YOUR TASK: Could you write out every record below exactly, leaving the pictures out?

DATA LISTING:
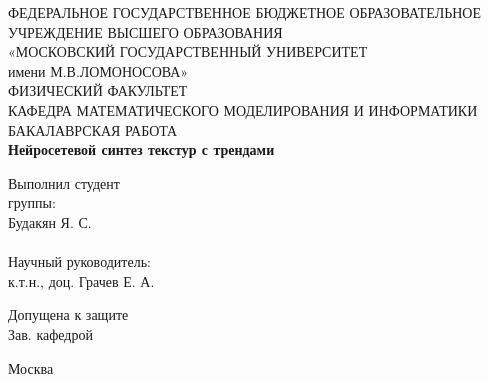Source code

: \begin{titlepage} %
	
	\begin{center}
		\footnotesize{ФЕДЕРАЛЬНОЕ ГОСУДАРСТВЕННОЕ БЮДЖЕТНОЕ ОБРАЗОВАТЕЛЬНОЕ }\\ 
		\footnotesize{УЧРЕЖДЕНИЕ ВЫСШЕГО ОБРАЗОВАНИЯ}\\
		\small{«МОСКОВСКИЙ ГОСУДАРСТВЕННЫЙ УНИВЕРСИТЕТ}\\
		\small{имени М.В.ЛОМОНОСОВА»}\\
		\hfill \break
		\normalsize{ФИЗИЧЕСКИЙ ФАКУЛЬТЕТ}\\
		\hfill \break
		\normalsize{КАФЕДРА МАТЕМАТИЧЕСКОГО МОДЕЛИРОВАНИЯ И ИНФОРМАТИКИ}\\
		\hfill \break
		\hfill \break
		\hfill \break
		\hfill \break
		\hfill \break
		\normalsize{БАКАЛАВРСКАЯ РАБОТА}\\
		\hfill \break
		\large{\textbf{Нейросетевой синтез текстур с трендами}}\\
	\end{center}
	
	\hfill \break

	\begin{flushright}
		Выполнил студент \\
		\hfill {} группы:\\
		\hfill \break
		Будакян Я. С.\\
		\hfill \break
		\underline{\hspace{3cm}}\\
		\hfill \break
		\hfill \break
		Научный руководитель: \\
		\hfill \break
		к.т.н., доц. Грачев Е. А.\\
		\hfill \break
		\underline{\hspace{3cm}}
	\end{flushright}
	
	\hfill \break
	\hfill \break
	\hfill \break
	
	Допущена к защите\\
	
	Зав. кафедрой \underline{\hspace{3cm}}\\
	
	\hfill \break
	\hfill \break
	\hfill \break
	
	\begin{center}
		Москва \\
		\hfill {} 
	\end{center}
	
	\thispagestyle{empty} %
	

\end{titlepage}  %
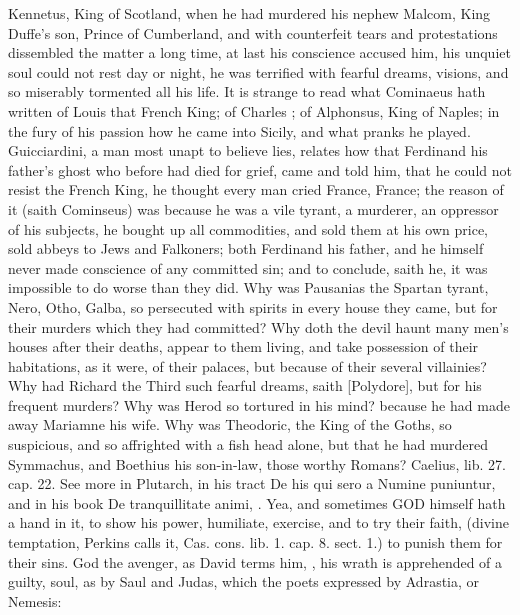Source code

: {Kennetus, King of Scotland, when he had murdered his nephew
Malcom, King Duffe's son, Prince of Cumberland, and with counterfeit
tears and protestations dissembled the matter a long time, at
last his conscience accused him, his unquiet soul could not rest day or
night, he was terrified with fearful dreams, visions, and so miserably
tormented all his life. It is strange to read what Cominaeus hath
written of Louis  that French King; of Charles ; of Alphonsus,
King of Naples; in the fury of his passion how he came into Sicily, and
what pranks he played. Guicciardini, a man most unapt to believe lies,
relates how that Ferdinand his father's ghost who before had died for
grief, came and told him, that he could not resist the French King, he
thought every man cried France, France; the reason of it (saith
Cominseus) was because he was a vile tyrant, a murderer, an oppressor
of his subjects, he bought up all commodities, and sold them at his own
price, sold abbeys to Jews and Falkoners; both Ferdinand his father,
and he himself never made conscience of any committed sin; and to
conclude, saith he, it was impossible to do worse than they did. Why
was Pausanias the Spartan tyrant, Nero, Otho, Galba, so persecuted with
spirits in every house they came, but for their murders which they had
committed? Why doth the devil haunt many men's houses after their
deaths, appear to them living, and take possession of their
habitations, as it were, of their palaces, but because of their several
villainies? Why had Richard the Third such fearful dreams, saith
[Polydore], but for his frequent murders? Why was Herod so tortured in
his mind? because he had made away Mariamne his wife. Why was
Theodoric, the King of the Goths, so suspicious, and so affrighted with
a fish head alone, but that he had murdered Symmachus, and Boethius his
son-in-law, those worthy Romans? Caelius, \textlatin{lib. 27. cap. 22.} See more in
Plutarch, in his tract \textlatin{De his qui sero a Numine puniuntur}, and in his
book \textlatin{De tranquillitate animi}, \etc{}. Yea, and sometimes \textsc{GOD} himself hath a
hand in it, to show his power, humiliate, exercise, and to try their
faith, (divine temptation, Perkins calls it, \textlatin{Cas. cons. lib. 1. cap. 8.
sect. 1.}) to punish them for their sins. God the avenger, as
David terms him, , his wrath is apprehended of
a guilty, soul, as by Saul and Judas, which the poets expressed by
Adrastia, or Nemesis:

}
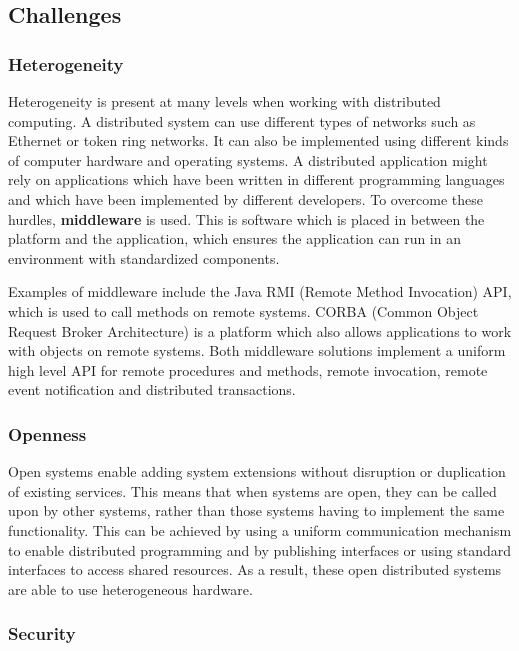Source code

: \documentclass[a4paper]{article}
\begin{document}
\subsection{Challenges}

\subsubsection{Heterogeneity}

Heterogeneity is present at many levels when working with distributed computing. A distributed system can use different types of networks such as Ethernet or token ring networks. It can also be implemented using different kinds of computer hardware and operating systems. A distributed application might rely on applications which have been written in different programming languages and which have been implemented by different developers. To overcome these hurdles, \textbf{middleware} is used. This is software which is placed in between the platform and the application, which ensures the application can run in an environment with standardized components.

Examples of middleware include the Java RMI (Remote Method Invocation) API, which is used to call methods on remote systems. CORBA (Common Object Request Broker Architecture) is a platform which also allows applications to work with objects on remote systems. Both middleware solutions implement a uniform high level API for remote procedures and methods, remote invocation, remote event notification and distributed transactions.

\subsubsection{Openness}

Open systems enable adding system extensions without disruption or duplication of existing services. This means that when systems are open, they can be called upon by other systems, rather than those systems having to implement the same functionality. This can be achieved by using a uniform communication mechanism to enable distributed programming and by publishing interfaces or using standard interfaces to access shared resources. As a result, these open distributed systems are able to use heterogeneous hardware.

\subsubsection{Security}
\end{document}
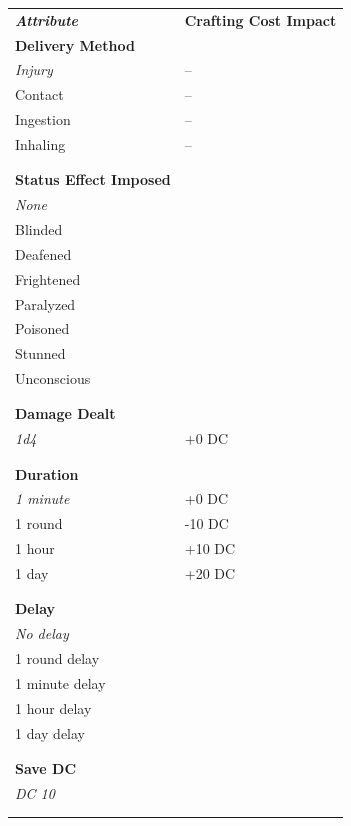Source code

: \documentclass{report}
\begin{document}
\begin{tabular}{ll}
{\it \bf Attribute} & {\bf Crafting Cost Impact} \\
{\bf Delivery Method} &\\
{\it Injury} & -- \\
Contact      & -- \\
Ingestion    & -- \\
Inhaling     & -- \\
&\\
&\\
{\bf Status Effect Imposed }&\\
{\it None}  &\\
Blinded     &\\
Deafened    &\\
Frightened  &\\
Paralyzed   &\\
Poisoned    &\\
Stunned     &\\
Unconscious &\\
&\\
&\\
{\bf Damage Dealt }&\\
{\it 1d4}  & +0 DC  \\
&\\
&\\
{\bf Duration }&\\
{\it 1 minute}  & +0 DC  \\
1 round   & -10 DC \\
1 hour    & +10 DC \\
1 day     & +20 DC \\
&\\
&\\
{\bf Delay }&\\
{\it No delay} &\\
1 round delay  &\\
1 minute delay &\\
1 hour delay   &\\
1 day delay    &\\
&\\
&\\
{\bf Save DC } &\\
{\it DC 10} &\\
&\\
&\\
\end{tabular}
\end{document}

SOLUTION TO THE EXERCISE:
Source code

: \begin{titlepage} %
	
	\begin{center}
		\footnotesize{ФЕДЕРАЛЬНОЕ ГОСУДАРСТВЕННОЕ БЮДЖЕТНОЕ ОБРАЗОВАТЕЛЬНОЕ }\\ 
		\footnotesize{УЧРЕЖДЕНИЕ ВЫСШЕГО ОБРАЗОВАНИЯ}\\
		\small{«МОСКОВСКИЙ ГОСУДАРСТВЕННЫЙ УНИВЕРСИТЕТ}\\
		\small{имени М.В.ЛОМОНОСОВА»}\\
		\hfill \break
		\normalsize{ФИЗИЧЕСКИЙ ФАКУЛЬТЕТ}\\
		\hfill \break
		\normalsize{КАФЕДРА МАТЕМАТИЧЕСКОГО МОДЕЛИРОВАНИЯ И ИНФОРМАТИКИ}\\
		\hfill \break
		\hfill \break
		\hfill \break
		\hfill \break
		\hfill \break
		\normalsize{БАКАЛАВРСКАЯ РАБОТА}\\
		\hfill \break
		\large{\textbf{Нейросетевой синтез текстур с трендами}}\\
	\end{center}
	
	\hfill \break

	\begin{flushright}
		Выполнил студент \\
		\hfill {} группы:\\
		\hfill \break
		Будакян Я. С.\\
		\hfill \break
		\underline{\hspace{3cm}}\\
		\hfill \break
		\hfill \break
		Научный руководитель: \\
		\hfill \break
		к.т.н., доц. Грачев Е. А.\\
		\hfill \break
		\underline{\hspace{3cm}}
	\end{flushright}
	
	\hfill \break
	\hfill \break
	\hfill \break
	
	Допущена к защите\\
	
	Зав. кафедрой \underline{\hspace{3cm}}\\
	
	\hfill \break
	\hfill \break
	\hfill \break
	
	\begin{center}
		Москва \\
		\hfill {} 
	\end{center}
	
	\thispagestyle{empty} %
	

\end{titlepage}  %
Source code

: {Kennetus, King of Scotland, when he had murdered his nephew
Malcom, King Duffe's son, Prince of Cumberland, and with counterfeit
tears and protestations dissembled the matter a long time, at
last his conscience accused him, his unquiet soul could not rest day or
night, he was terrified with fearful dreams, visions, and so miserably
tormented all his life. It is strange to read what Cominaeus hath
written of Louis  that French King; of Charles ; of Alphonsus,
King of Naples; in the fury of his passion how he came into Sicily, and
what pranks he played. Guicciardini, a man most unapt to believe lies,
relates how that Ferdinand his father's ghost who before had died for
grief, came and told him, that he could not resist the French King, he
thought every man cried France, France; the reason of it (saith
Cominseus) was because he was a vile tyrant, a murderer, an oppressor
of his subjects, he bought up all commodities, and sold them at his own
price, sold abbeys to Jews and Falkoners; both Ferdinand his father,
and he himself never made conscience of any committed sin; and to
conclude, saith he, it was impossible to do worse than they did. Why
was Pausanias the Spartan tyrant, Nero, Otho, Galba, so persecuted with
spirits in every house they came, but for their murders which they had
committed? Why doth the devil haunt many men's houses after their
deaths, appear to them living, and take possession of their
habitations, as it were, of their palaces, but because of their several
villainies? Why had Richard the Third such fearful dreams, saith
[Polydore], but for his frequent murders? Why was Herod so tortured in
his mind? because he had made away Mariamne his wife. Why was
Theodoric, the King of the Goths, so suspicious, and so affrighted with
a fish head alone, but that he had murdered Symmachus, and Boethius his
son-in-law, those worthy Romans? Caelius, \textlatin{lib. 27. cap. 22.} See more in
Plutarch, in his tract \textlatin{De his qui sero a Numine puniuntur}, and in his
book \textlatin{De tranquillitate animi}, \etc{}. Yea, and sometimes \textsc{GOD} himself hath a
hand in it, to show his power, humiliate, exercise, and to try their
faith, (divine temptation, Perkins calls it, \textlatin{Cas. cons. lib. 1. cap. 8.
sect. 1.}) to punish them for their sins. God the avenger, as
David terms him, , his wrath is apprehended of
a guilty, soul, as by Saul and Judas, which the poets expressed by
Adrastia, or Nemesis:

}
Source code

: \documentclass[a4paper]{article}
\begin{document}
\subsection{Challenges}

\subsubsection{Heterogeneity}

Heterogeneity is present at many levels when working with distributed computing. A distributed system can use different types of networks such as Ethernet or token ring networks. It can also be implemented using different kinds of computer hardware and operating systems. A distributed application might rely on applications which have been written in different programming languages and which have been implemented by different developers. To overcome these hurdles, \textbf{middleware} is used. This is software which is placed in between the platform and the application, which ensures the application can run in an environment with standardized components.

Examples of middleware include the Java RMI (Remote Method Invocation) API, which is used to call methods on remote systems. CORBA (Common Object Request Broker Architecture) is a platform which also allows applications to work with objects on remote systems. Both middleware solutions implement a uniform high level API for remote procedures and methods, remote invocation, remote event notification and distributed transactions.

\subsubsection{Openness}

Open systems enable adding system extensions without disruption or duplication of existing services. This means that when systems are open, they can be called upon by other systems, rather than those systems having to implement the same functionality. This can be achieved by using a uniform communication mechanism to enable distributed programming and by publishing interfaces or using standard interfaces to access shared resources. As a result, these open distributed systems are able to use heterogeneous hardware.

\subsubsection{Security}
\end{document}
Source code

: \documentclass{report}
\begin{document}
\begin{tabular}{ll}
{\it \bf Attribute} & {\bf Crafting Cost Impact} \\
{\bf Delivery Method} &\\
{\it Injury} & -- \\
Contact      & -- \\
Ingestion    & -- \\
Inhaling     & -- \\
&\\
&\\
{\bf Status Effect Imposed }&\\
{\it None}  &\\
Blinded     &\\
Deafened    &\\
Frightened  &\\
Paralyzed   &\\
Poisoned    &\\
Stunned     &\\
Unconscious &\\
&\\
&\\
{\bf Damage Dealt }&\\
{\it 1d4}  & +0 DC  \\
&\\
&\\
{\bf Duration }&\\
{\it 1 minute}  & +0 DC  \\
1 round   & -10 DC \\
1 hour    & +10 DC \\
1 day     & +20 DC \\
&\\
&\\
{\bf Delay }&\\
{\it No delay} &\\
1 round delay  &\\
1 minute delay &\\
1 hour delay   &\\
1 day delay    &\\
&\\
&\\
{\bf Save DC } &\\
{\it DC 10} &\\
&\\
&\\
\end{tabular}
\end{document}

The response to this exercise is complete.